I was summoned before Yunsan, the Buddhist priest I have mentioned. It was his first glimpse of me and my first of him. Even Kim he dismissed from me, and we sat alone on deep mats in a twilight room. Lord, Lord, what a man and a mind was Yunsan! He made to probe my soul. He knew things of other lands and places that no one in Cho-Sen dreamed to know. Did he believe my fabled birth? I could not guess, for his face was less changeful than a bowl of bronze.

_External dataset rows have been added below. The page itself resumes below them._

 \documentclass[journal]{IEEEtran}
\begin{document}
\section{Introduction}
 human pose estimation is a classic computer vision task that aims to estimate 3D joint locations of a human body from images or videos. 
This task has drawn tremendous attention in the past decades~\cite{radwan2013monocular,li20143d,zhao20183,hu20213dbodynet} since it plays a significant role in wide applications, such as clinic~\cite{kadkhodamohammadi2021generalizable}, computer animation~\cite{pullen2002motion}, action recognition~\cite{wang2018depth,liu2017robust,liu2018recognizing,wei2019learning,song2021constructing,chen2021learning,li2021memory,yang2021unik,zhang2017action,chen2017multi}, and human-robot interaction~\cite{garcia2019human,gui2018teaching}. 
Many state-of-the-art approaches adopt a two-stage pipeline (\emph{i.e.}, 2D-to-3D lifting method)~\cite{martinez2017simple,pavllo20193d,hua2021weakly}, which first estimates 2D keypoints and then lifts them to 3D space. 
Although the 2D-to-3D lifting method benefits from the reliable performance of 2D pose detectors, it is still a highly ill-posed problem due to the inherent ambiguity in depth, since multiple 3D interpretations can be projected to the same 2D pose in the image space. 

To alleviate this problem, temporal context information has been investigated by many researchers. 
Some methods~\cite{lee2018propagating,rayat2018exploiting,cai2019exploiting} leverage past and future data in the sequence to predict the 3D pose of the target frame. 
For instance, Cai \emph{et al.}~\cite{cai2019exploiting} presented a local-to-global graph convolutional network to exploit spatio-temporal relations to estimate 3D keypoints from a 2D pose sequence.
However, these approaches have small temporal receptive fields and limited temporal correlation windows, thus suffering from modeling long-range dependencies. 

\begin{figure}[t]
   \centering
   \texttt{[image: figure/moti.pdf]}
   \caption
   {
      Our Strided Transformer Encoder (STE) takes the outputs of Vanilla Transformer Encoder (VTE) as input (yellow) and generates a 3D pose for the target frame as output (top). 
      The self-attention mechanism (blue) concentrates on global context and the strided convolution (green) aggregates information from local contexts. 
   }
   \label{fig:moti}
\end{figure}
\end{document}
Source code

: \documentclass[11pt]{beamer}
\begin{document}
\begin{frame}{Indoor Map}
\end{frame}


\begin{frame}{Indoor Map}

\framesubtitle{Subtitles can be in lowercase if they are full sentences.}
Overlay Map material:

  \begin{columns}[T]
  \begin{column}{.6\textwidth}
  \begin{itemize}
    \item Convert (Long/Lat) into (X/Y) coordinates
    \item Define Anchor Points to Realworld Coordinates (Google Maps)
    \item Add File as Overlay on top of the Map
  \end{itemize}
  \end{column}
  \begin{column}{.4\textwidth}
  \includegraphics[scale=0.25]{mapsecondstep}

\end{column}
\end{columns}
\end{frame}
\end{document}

What Yunsan’s thoughts were only Yunsan knew. But in him, this poor-clad, lean-bellied priest, I sensed the power behind power in all the palace and in all Cho-Sen. I sensed also, through the drift of speech, that he had use of me. Now was this use suggested by the Lady Om?—a nut I gave Hendrik Hamel to crack. I little knew, and less I cared, for I lived always in the moment and let others forecast, forfend, and travail their anxiety.
I answered, too, the summons of the Lady Om, following a sleek-faced, cat-footed eunuch through quiet palace byways to her apartments. She lodged as a princess of the blood should lodge. She, too, had a palace to herself, among lotus ponds where grow forests of trees centuries old but so dwarfed that they reached no higher than my middle. Bronze bridges, so delicate and rare that they looked as if fashioned by jewel-smiths, spanned her lily ponds, and a bamboo grove screened her palace apart from all the palace.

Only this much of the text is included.